- EXERCISE REQUIREMENTS -
Your answer must restate each entry below word for word, with no pictures in it.

- PROVIDED RECORDS -
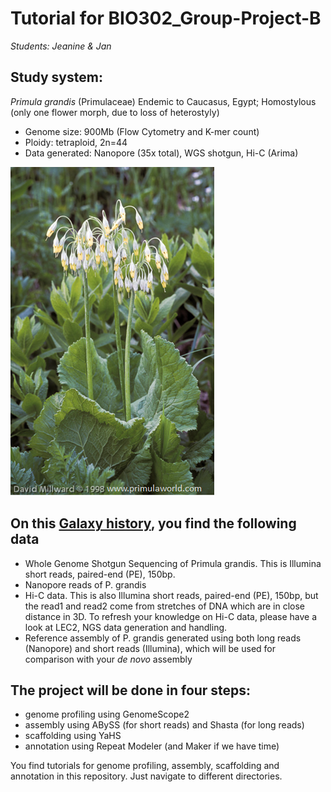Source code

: # Tutorial for BIO302_Group-Project-B

*Students: Jeanine & Jan*

## Study system:
*Primula grandis* (Primulaceae)
Endemic to Caucasus, Egypt; Homostylous (only one flower morph, due to loss of heterostyly)

- Genome size: 900Mb (Flow Cytometry and K-mer count)
- Ploidy: tetraploid, 2n=44
- Data generated: Nanopore (35x total), WGS shotgun, Hi-C (Arima)

![Primula grandis][Pgrandis_NY]

[Pgrandis_NY]: ./Pgrandis.png


## On this [Galaxy history](), you find the following data

- Whole  Genome Shotgun Sequencing of Primula grandis. This is Illumina short reads, paired-end (PE), 150bp.
- Nanopore reads of P. grandis
- Hi-C data. This is also Illumina short reads, paired-end (PE), 150bp, but the read1 and read2 come from stretches of DNA which are in close distance in 3D. 
To refresh your knowledge on Hi-C data, please have a look at LEC2, NGS data generation and handling.
- Reference assembly of P. grandis generated using both long reads (Nanopore) and short reads (Illumina), which will be used for comparison with your *de novo* assembly

## The project will be done in four steps:
- genome profiling using GenomeScope2
- assembly using ABySS (for short reads) and Shasta (for long reads)
- scaffolding using YaHS
- annotation using Repeat Modeler (and Maker if we have time)

You find tutorials for genome profiling, assembly, scaffolding and annotation in this repository. Just navigate to different directories.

- SOLUTION FOR THIS TASK -
Source code

: # Tutorial for BIO302_Group-Project-B

*Students: Jeanine & Jan*

## Study system:
*Primula grandis* (Primulaceae)
Endemic to Caucasus, Egypt; Homostylous (only one flower morph, due to loss of heterostyly)

- Genome size: 900Mb (Flow Cytometry and K-mer count)
- Ploidy: tetraploid, 2n=44
- Data generated: Nanopore (35x total), WGS shotgun, Hi-C (Arima)

![Primula grandis][Pgrandis_NY]

[Pgrandis_NY]: ./Pgrandis.png


## On this [Galaxy history](), you find the following data

- Whole  Genome Shotgun Sequencing of Primula grandis. This is Illumina short reads, paired-end (PE), 150bp.
- Nanopore reads of P. grandis
- Hi-C data. This is also Illumina short reads, paired-end (PE), 150bp, but the read1 and read2 come from stretches of DNA which are in close distance in 3D. 
To refresh your knowledge on Hi-C data, please have a look at LEC2, NGS data generation and handling.
- Reference assembly of P. grandis generated using both long reads (Nanopore) and short reads (Illumina), which will be used for comparison with your *de novo* assembly

## The project will be done in four steps:
- genome profiling using GenomeScope2
- assembly using ABySS (for short reads) and Shasta (for long reads)
- scaffolding using YaHS
- annotation using Repeat Modeler (and Maker if we have time)

You find tutorials for genome profiling, assembly, scaffolding and annotation in this repository. Just navigate to different directories.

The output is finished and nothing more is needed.